START Dataset content

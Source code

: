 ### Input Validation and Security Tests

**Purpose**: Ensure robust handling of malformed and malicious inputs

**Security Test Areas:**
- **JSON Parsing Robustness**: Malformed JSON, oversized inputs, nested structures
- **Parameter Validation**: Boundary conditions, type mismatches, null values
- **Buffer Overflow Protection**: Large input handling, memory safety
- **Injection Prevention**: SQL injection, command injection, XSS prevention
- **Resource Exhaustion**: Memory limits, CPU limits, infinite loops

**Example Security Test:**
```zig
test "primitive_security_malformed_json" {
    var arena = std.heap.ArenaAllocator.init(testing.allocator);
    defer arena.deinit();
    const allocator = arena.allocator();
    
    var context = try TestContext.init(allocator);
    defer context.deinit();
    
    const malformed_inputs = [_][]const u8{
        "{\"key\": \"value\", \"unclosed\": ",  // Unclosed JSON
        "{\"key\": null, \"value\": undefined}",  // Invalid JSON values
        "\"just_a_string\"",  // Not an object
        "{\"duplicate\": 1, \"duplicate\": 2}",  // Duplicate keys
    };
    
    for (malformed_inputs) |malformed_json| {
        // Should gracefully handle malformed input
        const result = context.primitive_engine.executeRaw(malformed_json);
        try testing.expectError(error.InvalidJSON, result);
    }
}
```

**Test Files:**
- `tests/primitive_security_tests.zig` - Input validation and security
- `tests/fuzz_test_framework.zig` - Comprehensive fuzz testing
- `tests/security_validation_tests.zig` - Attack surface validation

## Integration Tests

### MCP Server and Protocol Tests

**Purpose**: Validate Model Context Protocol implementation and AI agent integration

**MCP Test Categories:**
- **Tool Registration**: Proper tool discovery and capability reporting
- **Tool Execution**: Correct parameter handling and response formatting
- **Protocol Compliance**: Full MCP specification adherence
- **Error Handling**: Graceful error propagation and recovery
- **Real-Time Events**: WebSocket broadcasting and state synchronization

END Dataset content
START Dataset content

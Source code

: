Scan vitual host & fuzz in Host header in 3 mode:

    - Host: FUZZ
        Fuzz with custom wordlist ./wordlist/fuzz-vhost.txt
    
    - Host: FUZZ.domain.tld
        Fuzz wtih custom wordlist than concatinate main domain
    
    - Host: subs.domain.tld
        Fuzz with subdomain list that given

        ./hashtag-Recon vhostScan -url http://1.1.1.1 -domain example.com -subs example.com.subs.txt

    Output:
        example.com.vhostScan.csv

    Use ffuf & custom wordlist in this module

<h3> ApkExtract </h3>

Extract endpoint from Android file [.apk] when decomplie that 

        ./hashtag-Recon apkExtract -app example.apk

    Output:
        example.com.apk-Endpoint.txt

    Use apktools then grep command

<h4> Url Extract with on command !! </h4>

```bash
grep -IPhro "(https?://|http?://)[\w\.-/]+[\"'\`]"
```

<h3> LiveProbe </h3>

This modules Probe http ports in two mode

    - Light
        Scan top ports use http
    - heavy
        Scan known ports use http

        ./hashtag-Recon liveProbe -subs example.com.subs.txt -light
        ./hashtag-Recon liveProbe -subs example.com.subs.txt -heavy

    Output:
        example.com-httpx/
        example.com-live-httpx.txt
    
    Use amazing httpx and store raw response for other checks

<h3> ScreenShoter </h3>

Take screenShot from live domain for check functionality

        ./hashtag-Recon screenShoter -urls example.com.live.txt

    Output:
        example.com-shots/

END Dataset content

• _Instructions for the task_
Copy out each line of the data that includes the string "subs".

• _Result for this task_
    - Host: subs.domain.tld
        ./hashtag-Recon vhostScan -url http://1.1.1.1 -domain example.com -subs example.com.subs.txt
        ./hashtag-Recon liveProbe -subs example.com.subs.txt -light
        ./hashtag-Recon liveProbe -subs example.com.subs.txt -heavy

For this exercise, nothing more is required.